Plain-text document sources
____________________

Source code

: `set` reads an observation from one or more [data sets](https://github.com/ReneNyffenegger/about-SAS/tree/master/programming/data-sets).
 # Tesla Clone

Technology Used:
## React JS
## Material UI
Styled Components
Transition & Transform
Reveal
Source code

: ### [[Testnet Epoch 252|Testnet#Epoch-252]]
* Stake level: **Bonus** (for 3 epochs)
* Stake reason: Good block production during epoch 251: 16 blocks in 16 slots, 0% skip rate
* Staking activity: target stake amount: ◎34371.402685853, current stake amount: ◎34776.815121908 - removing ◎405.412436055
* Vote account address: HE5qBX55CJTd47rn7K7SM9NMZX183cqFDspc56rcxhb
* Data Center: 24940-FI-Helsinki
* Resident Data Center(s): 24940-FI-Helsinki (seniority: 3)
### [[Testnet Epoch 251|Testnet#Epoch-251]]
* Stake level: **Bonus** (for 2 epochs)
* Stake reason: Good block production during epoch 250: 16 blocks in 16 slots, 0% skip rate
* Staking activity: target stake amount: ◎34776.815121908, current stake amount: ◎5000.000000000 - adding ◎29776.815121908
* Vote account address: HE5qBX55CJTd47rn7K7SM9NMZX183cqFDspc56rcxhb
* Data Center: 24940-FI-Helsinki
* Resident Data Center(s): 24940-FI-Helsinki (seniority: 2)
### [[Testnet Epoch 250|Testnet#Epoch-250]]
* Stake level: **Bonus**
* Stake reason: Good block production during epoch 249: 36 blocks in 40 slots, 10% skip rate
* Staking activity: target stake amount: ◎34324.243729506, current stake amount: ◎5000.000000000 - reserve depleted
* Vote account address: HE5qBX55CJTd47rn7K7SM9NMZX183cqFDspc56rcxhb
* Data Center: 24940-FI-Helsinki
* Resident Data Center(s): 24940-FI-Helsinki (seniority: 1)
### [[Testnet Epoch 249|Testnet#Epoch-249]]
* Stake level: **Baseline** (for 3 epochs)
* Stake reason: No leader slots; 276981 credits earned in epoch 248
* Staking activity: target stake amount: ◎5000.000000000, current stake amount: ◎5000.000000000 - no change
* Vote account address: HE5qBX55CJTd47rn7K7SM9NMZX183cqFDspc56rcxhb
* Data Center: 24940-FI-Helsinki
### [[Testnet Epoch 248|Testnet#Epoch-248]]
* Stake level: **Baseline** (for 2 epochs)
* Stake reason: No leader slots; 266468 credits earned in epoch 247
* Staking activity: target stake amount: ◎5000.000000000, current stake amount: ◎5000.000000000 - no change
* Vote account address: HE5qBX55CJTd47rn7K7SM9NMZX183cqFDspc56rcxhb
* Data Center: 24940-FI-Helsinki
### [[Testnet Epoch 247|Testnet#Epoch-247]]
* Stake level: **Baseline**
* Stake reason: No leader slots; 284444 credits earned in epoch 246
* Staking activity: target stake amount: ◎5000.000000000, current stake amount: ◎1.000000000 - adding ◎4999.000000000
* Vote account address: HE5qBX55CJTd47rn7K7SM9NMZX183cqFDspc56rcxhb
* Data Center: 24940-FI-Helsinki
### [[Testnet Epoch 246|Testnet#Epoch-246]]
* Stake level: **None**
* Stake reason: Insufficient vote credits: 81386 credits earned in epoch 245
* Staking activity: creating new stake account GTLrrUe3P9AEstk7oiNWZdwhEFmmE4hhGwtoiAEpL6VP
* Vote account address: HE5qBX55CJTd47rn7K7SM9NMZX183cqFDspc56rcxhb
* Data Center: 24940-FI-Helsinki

____________________

→ **REQUIRED WORK**
Of the entries listed above, reproduce only the lines starting at the line containing "[[Testnet Epoch 252|Testnet#Epoch-252]]" and ending at the line containing "level: **Bonus** (for 2 epochs)". Include both, exactly as they stand.

→ **PROBLEM SOLUTION**
: ### [[Testnet Epoch 252|Testnet#Epoch-252]]
* Stake level: **Bonus** (for 3 epochs)
* Stake reason: Good block production during epoch 251: 16 blocks in 16 slots, 0% skip rate
* Staking activity: target stake amount: ◎34371.402685853, current stake amount: ◎34776.815121908 - removing ◎405.412436055
* Vote account address: HE5qBX55CJTd47rn7K7SM9NMZX183cqFDspc56rcxhb
* Data Center: 24940-FI-Helsinki
* Resident Data Center(s): 24940-FI-Helsinki (seniority: 3)
### [[Testnet Epoch 251|Testnet#Epoch-251]]
* Stake level: **Bonus** (for 2 epochs)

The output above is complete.